WHAT YOU SHOULD DO:
Pick every line from the data below that contains the string "hfil" and copy it.

== EXTRACTED MATERIAL

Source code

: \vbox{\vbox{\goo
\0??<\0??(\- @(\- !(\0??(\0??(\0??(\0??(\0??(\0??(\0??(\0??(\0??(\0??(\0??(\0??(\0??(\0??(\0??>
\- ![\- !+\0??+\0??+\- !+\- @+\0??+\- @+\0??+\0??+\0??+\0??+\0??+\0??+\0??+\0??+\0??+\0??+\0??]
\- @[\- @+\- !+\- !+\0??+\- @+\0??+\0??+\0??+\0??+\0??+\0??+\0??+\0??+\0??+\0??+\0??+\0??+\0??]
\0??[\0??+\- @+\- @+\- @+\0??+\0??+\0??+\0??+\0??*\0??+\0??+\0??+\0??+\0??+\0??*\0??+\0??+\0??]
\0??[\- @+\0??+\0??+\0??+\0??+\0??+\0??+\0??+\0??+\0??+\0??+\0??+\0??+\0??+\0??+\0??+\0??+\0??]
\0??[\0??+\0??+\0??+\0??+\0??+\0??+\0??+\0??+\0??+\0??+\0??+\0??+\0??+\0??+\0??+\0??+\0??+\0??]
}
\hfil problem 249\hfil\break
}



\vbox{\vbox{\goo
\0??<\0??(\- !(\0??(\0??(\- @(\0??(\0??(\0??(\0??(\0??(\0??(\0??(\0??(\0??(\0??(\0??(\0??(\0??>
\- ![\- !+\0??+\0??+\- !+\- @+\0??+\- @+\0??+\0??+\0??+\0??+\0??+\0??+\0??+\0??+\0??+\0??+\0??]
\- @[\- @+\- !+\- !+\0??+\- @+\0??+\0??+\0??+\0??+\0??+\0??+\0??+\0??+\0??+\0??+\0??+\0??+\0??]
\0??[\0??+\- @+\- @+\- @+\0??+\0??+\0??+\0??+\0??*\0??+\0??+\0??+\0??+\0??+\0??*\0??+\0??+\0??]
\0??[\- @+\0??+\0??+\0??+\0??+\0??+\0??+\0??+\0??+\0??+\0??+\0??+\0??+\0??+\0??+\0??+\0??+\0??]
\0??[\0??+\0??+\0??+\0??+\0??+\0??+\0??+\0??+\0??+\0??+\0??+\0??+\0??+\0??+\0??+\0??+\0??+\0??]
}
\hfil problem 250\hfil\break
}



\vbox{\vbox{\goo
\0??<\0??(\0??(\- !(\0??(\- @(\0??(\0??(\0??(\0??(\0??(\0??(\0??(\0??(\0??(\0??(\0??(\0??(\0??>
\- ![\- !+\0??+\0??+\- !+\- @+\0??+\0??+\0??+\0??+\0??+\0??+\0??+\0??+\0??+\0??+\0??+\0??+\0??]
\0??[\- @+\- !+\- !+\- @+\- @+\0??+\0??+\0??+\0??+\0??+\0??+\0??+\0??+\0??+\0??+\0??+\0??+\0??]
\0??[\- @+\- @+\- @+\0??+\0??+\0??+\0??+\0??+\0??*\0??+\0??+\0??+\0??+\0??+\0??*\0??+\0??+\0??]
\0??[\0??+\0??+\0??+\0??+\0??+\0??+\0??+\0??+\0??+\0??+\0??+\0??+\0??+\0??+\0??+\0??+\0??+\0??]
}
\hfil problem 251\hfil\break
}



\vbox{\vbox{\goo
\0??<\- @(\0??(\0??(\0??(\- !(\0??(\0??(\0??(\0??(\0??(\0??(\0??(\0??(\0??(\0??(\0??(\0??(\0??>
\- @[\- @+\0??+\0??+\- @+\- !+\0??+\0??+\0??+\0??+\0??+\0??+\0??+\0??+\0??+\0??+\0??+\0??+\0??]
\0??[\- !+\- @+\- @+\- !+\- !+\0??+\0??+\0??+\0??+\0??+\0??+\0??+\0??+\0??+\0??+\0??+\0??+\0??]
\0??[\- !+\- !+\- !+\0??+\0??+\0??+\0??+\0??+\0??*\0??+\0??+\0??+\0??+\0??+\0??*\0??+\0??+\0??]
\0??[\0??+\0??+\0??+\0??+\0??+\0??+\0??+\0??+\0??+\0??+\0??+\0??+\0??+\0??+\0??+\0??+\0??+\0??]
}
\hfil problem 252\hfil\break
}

====
== EXTRACTED MATERIAL

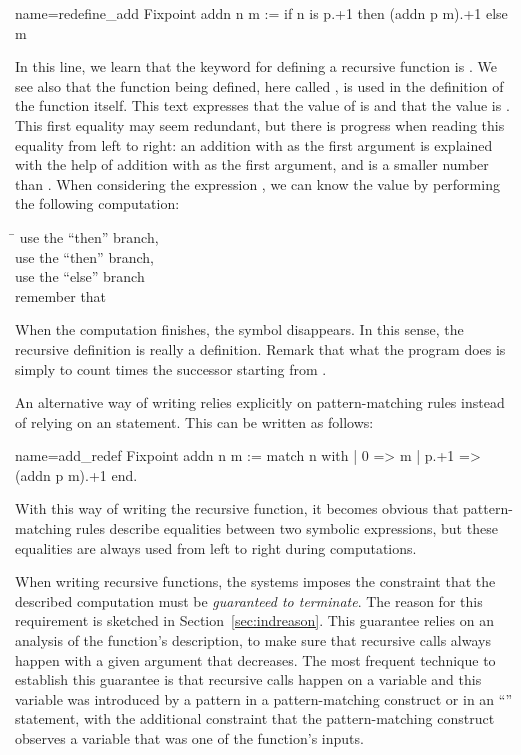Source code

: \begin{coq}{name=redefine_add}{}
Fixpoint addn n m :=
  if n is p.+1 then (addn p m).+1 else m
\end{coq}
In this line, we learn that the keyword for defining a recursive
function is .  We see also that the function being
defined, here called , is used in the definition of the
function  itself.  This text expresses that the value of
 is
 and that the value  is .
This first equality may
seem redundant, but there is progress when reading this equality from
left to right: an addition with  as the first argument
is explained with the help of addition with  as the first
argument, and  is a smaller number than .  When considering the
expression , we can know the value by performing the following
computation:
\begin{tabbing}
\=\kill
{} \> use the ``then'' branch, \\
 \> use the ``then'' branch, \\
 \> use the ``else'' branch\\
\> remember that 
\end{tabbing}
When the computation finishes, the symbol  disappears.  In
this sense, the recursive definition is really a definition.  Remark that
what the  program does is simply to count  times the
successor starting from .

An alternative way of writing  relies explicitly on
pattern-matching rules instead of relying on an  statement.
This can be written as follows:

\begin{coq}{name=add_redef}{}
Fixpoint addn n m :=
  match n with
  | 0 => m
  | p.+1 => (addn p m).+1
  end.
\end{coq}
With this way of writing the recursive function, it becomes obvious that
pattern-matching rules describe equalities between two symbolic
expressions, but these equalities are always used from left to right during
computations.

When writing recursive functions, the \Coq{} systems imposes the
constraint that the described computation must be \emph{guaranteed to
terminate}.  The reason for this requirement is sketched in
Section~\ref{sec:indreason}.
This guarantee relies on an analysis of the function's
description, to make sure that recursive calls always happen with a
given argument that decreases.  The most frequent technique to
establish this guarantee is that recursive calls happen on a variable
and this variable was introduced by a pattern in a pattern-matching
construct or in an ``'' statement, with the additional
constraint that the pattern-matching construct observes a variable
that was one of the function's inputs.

====

RESULT BELOW:
\hfil problem 249\hfil\break
\hfil problem 250\hfil\break
\hfil problem 251\hfil\break
\hfil problem 252\hfil\break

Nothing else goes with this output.